孝徳天皇「難波長柄豊碕宮」の探索 (2)

 九世紀の大阪(摂津国)に「長柄(ながら)」地名があったことを紹介しました。次の『日本後記』と『日本文徳天皇實録』の記事です。

○『日本後記』嵯峨天皇弘仁三年(812)六月条
「己丑(5日)。遣使造攝津國長柄橋。」
○『日本文徳天皇實録』仁壽三年(853)十月戊辰(11日)条
「攝津國奏言、長柄三國両河、頃年橋梁断絶人馬不通。請准堀江川置二隻舩、以通濟渡。許之。」

 大阪市北区長柄の北側を淀川が流れます。当時はその部分が長柄川と呼ばれていたようで、後に中津川と呼ばれた時代もあったようです。今も北区に中津という地名が残っています。地下鉄御堂筋線に中津駅があり、その東側に孝徳天皇を祀る豊崎神社が鎮座しています。豊崎神社の由来について、戸田繁次氏著『稿本 長柄郷土誌』(注①)に次の記事があることを「洛中洛外日記」(注②)で紹介しました。

 「豊崎神社
豊碕東通四丁目に鎭座。孝徳天皇を主神として相殿に須佐男命を祀る。
由緒に依ると長柄豊碕宮の旧蹟地で宮の廃せられし後、星霜を経るに從ひ荒蕪の地となり、宮跡の一隅は一帯の松林となって世人はこれを八本松と呼んでゐたのを、正歴年間藤原重治、これを開墾するに當り、孝徳天皇故宮の湮滅せんことを畏れ樹林中に小祠を建立して、皇蹟を崇敬追拜し奉ったのに起る。」『稿本 長柄郷土誌』

 正歴年間(990~994年)に、難波長柄豊碕宮旧跡地が湮滅してしまうことを恐れた藤原重治という人物が同地に小祠を建立したことが豊崎神社の始まりと伝えています。

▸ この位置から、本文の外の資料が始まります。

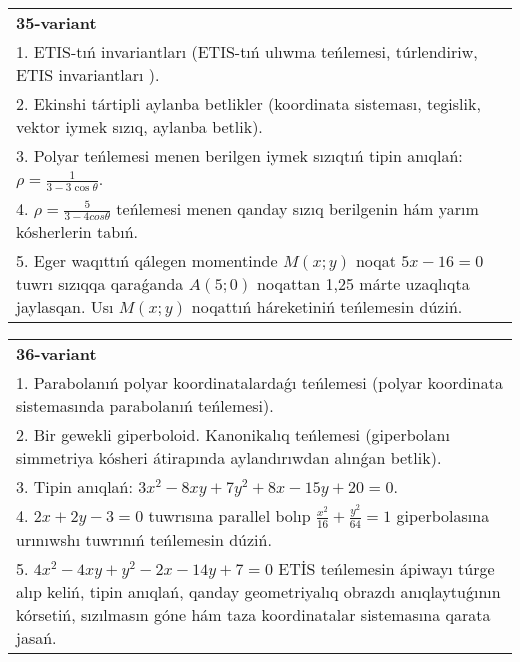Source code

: \documentclass{article}
\begin{document}
\begin{tabular}{m{17cm}}
\textbf{35-variant}\\
1. ETIS-tıń invariantları (ETIS-tıń ulıwma teńlemesi, túrlendiriw, ETIS invariantları ).\\

2. Ekinshi tártipli aylanba betlikler (koordinata sisteması, tegislik, vektor iymek sızıq, aylanba betlik).\\

3. Polyar teńlemesi menen berilgen iymek sızıqtıń tipin anıqlań: $\rho=\frac{1}{3-3\cos\theta}$.\\

4. $\rho = \frac{5}{3 - 4cos\theta}$ teńlemesi menen qanday sızıq berilgenin hám yarım kósherlerin tabıń.  \\

5. Eger waqıttıń qálegen momentinde $M(x;y)$ noqat $5x - 16 = 0$ tuwrı sızıqqa qaraǵanda $A(5;0)$ noqattan 1,25 márte uzaqlıqta jaylasqan. Usı $M(x;y)$ noqattıń háreketiniń teńlemesin dúziń.  
\end{tabular}
\vspace{1cm}


\begin{tabular}{m{17cm}}
\textbf{36-variant}\\
1. Parabolanıń polyar koordinatalardaǵı teńlemesi (polyar koordinata sistemasında parabolanıń teńlemesi).\\

2. Bir gewekli giperboloid. Kanonikalıq teńlemesi (giperbolanı simmetriya kósheri átirapında aylandırıwdan alınǵan betlik).\\

3. Tipin anıqlań: $3 x^{2}-8 xy+7 y^{2}+8 x-15 y+20=0$.\\

4. $2x + 2y - 3 = 0$ tuwrısına parallel bolıp $\frac{x^{2}}{16} + \frac{y^{2}}{64} = 1$ giperbolasına urınıwshı tuwrınıń teńlemesin dúziń.  \\

5. $4x^{2} - 4xy + y^{2} - 2x - 14y + 7 = 0$ ETİS teńlemesin ápiwayı túrge alıp keliń, tipin anıqlań, qanday geometriyalıq obrazdı anıqlaytuǵının kórsetiń, sızılmasın góne hám taza koordinatalar sistemasına qarata jasań.  
\end{tabular}
\vspace{1cm}
\end{document}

 正暦年間とは、聖武天皇が造営した難波宮(後期難波宮)が廃止された延暦十二年(793年、『類従三代格』三月九日官符)の二百年後です。当時、聖武天皇の難波宮跡地(後期難波宮・上町台地法円坂)が人々から全く忘れ去られていたとは考えにくく、むしろ孝徳天皇の難波長柄豊碕宮と聖武天皇の難波宮は別の場所と考えられていたのではないでしょうか。現在も北区にある「長柄」地名が九世紀以前に遡ることから、その地が難波長柄豊碕宮旧跡地と認識されており、同地に豊崎神社を建立し、孝徳天皇を祭神として祀ったと考えざるを得ません。もし、法円坂に孝徳天皇の難波長柄豊碕宮があったのなら、上町台地に古くから孝徳天皇を祀る神社があってもよいはずですが、寡聞にしてそのような神社を知りません。(つづく)

(注)
①戸田繁次氏著(戸田次郎氏蔵)『稿本 長柄郷土誌』1994年。
http://nora.my.coocan.jp/mac/Saigoku/Nagara/LIB/Nagara/index.html
②古賀達也「洛中洛外日記」268話(2010/06/19)〝難波宮と難波長柄豊碕宮〟


第3308話 2024/06/23

孝徳天皇「難波長柄豊碕宮」の探索 (1)

 『日本書紀』孝徳紀に記された難波長柄豊碕宮を大阪市北区の長柄豊崎とした喜田貞吉氏の見解は(注①)、『日本書紀』の史料事実と現存地名との対応に基づいており、山根徳太郎氏による難波宮跡発見までは最有力説であったと思われます。しかし、前期難波宮が九州王朝の王宮(難波宮)であれば、その遺跡は孝徳天皇の難波長柄豊碕宮ではありませんから、喜田説に戻って、大阪市北区の豊崎・長柄を有力候補として探索することにしました。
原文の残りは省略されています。